Open Source Readiness - Weekly Update - 14 February 2023

Written by Jim St. Clair | 2/14/23 4:31 PM

This year at FINOS we are focusing on one of FINOS' key existing projects: Open Source Readiness. This is FINOS' term for helping the finance industry "do open source properly". 

Training, Testing and Tools: Turning the wrench in open source 

As we have outlined in our previous blogs, it’s been exciting to see how much work already exists in other collaborative efforts. Here within the Linux Foundation, we have our FINOS’ Open Source Readiness project, and the TODO group, which are joined by the OSPO Alliance, OSPO++, and a multitude of organizations with their own open source programs. As noted last year, there has been an ongoing evolution in the open source programs in various industries, so the time seems right to harmonize these ideas to help define and benchmark open source efforts. 

As we mentioned before, FINOS is committed to building on what these groups have developed to begin synthesizing a Body of Knowledge and Maturity Model for organizations to leverage for adopting and contributing to open source. 

Why is this important?

There’s a tremendous amount of effort from committed parties to help define roles, activities and education to support and promote Open Source. This is hand-in-hand with organizations around the globe using OSPOs and contributing to code. However, a Body of Knowledge promotes comprehensive, uniform training, tasks and activities that are consensus-driven models for how to do something - in this case, how the Financial Industry agrees to adopt and contribute to open source. This follows similar methods in other industries to define key knowledge and activities and even support certification. For example, the CFA Institute and Project Management Institute maintain Bodies of Knowledge represents the core knowledge, skills, and abilities generally accepted and applied by professionals globally in their technical areas. 

Learning and Doing

While there are a multitude of guides and activities to support open source development, the Body of Knowledge will delineate not only the roles and responsibilities that organizations would adopt, but also the specific training they should complete, tasks that they perform, and tools that they would use.

For example, using open source license management as an example, the Body of Knowledge encompasses:

  • Training - specific courses and/or certifications based on roles (such as LF Training In License Compliance Management)
  • Tools - Training on compliance management also includes use of management tools, such as FOSSology or OpenChain.
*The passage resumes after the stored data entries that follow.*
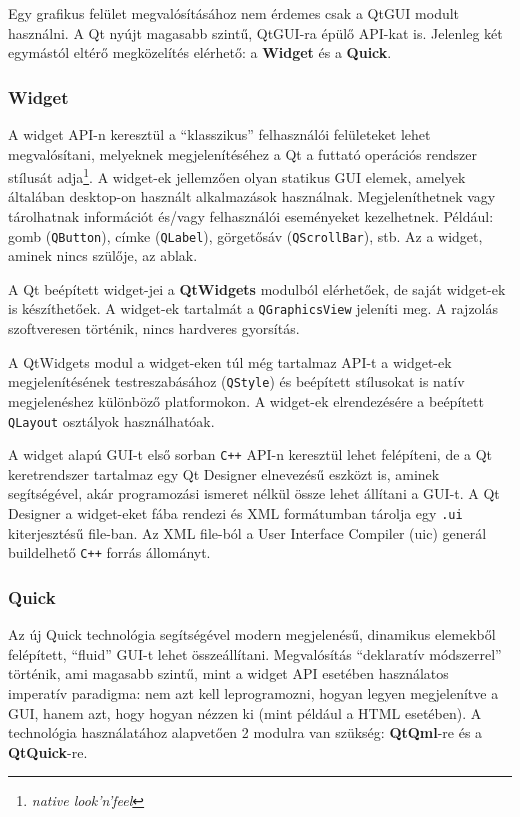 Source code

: \documentclass[12pt]{report}
\begin{document}
Egy grafikus felület megvalósításához nem érdemes csak a QtGUI modult használni. A Qt nyújt
magasabb szintű, QtGUI-ra épülő API-kat is. Jelenleg két egymástól eltérő megközelítés
elérhető: a \textbf{Widget} és a \textbf{Quick}.
\cite{bib:qt-doc-qt-gui, bib:qt-doc-user-interfaces}

\subsubsection{Widget}
A widget API-n keresztül a ``klasszikus'' felhasználói felületeket lehet megvalósítani,
melyeknek megjelenítéséhez a Qt a futtató operációs rendszer stílusát adja\footnote{
\textit{native look'n'feel}}. A widget-ek jellemzően olyan statikus GUI elemek, amelyek
általában desktop-on használt alkalmazások használnak. Megjeleníthetnek vagy tárolhatnak
információt és/vagy felhasználói eseményeket kezelhetnek. Például: gomb (\texttt{QButton}),
címke (\texttt{QLabel}), görgetősáv (\texttt{QScrollBar}), stb. Az a widget, aminek nincs
szülője, az ablak.
\cite{bib:qt-doc-qt-widgets}

A Qt beépített widget-jei a \textbf{QtWidgets} modulból elérhetőek, de saját widget-ek is
készíthetőek. A widget-ek tartalmát a \texttt{QGraphicsView} jeleníti meg. A rajzolás
szoftveresen történik, nincs hardveres gyorsítás.

A QtWidgets modul a widget-eken túl még tartalmaz API-t a widget-ek megjelenítésének
testreszabásához (\texttt{QStyle}) és beépített stílusokat is natív megjelenéshez különböző
platformokon. A widget-ek elrendezésére a beépített \texttt{QLayout} osztályok használhatóak.

A widget alapú GUI-t első sorban \texttt{C++} API-n keresztül lehet felépíteni, de a Qt
keretrendszer tartalmaz egy Qt Designer elnevezésű eszközt is, aminek segítségével,
akár programozási ismeret nélkül össze lehet állítani a GUI-t. A Qt Designer a widget-eket
fába rendezi és XML formátumban tárolja egy \texttt{.ui} kiterjesztésű file-ban. Az XML
file-ból a User Interface Compiler (uic) generál buildelhető \texttt{C++} forrás állományt.

\subsubsection{Quick}
Az új Quick technológia segítségével modern megjelenésű, dinamikus elemekből felépített,
``fluid'' GUI-t lehet összeállítani. Megvalósítás ``deklaratív módszerrel'' történik, ami
magasabb szintű, mint a widget API esetében használatos imperatív paradigma: nem azt kell
leprogramozni, hogyan legyen megjelenítve a GUI, hanem azt, hogy hogyan nézzen ki
(mint például a HTML esetében). A technológia használatához alapvetően 2 modulra van
szükség: \textbf{QtQml}-re és a \textbf{QtQuick}-re.
\end{document}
Activities - Specific, demonstrable steps or actions that should/must be performed

Maturity Model

Given that the Body of Knowledge defines the roles, activities and tools, then the final step is agreement upon how comprehensively the organization applies it and integrates it into their operations - a level of organizational maturity. A good example is the Capability Maturity Model Integration (CMMI) maturity levels around organizational processes. CMMI is a model that helps organizations to enable process improvement, specifically to develop behaviors that decrease risks in service, product, and software development. The CMMI, and its various derivatives, includes 5 levels from “Ad hoc” to “fully integrated” processes. Building on that, FINOS wants to build what is arguably the first ever comprehensive and consensus-driven compilation of both information about open source programs and an ability to evaluate it, and ultimately benchmark within your organization. We are excited to help chart a path for FINOS members and the open source community!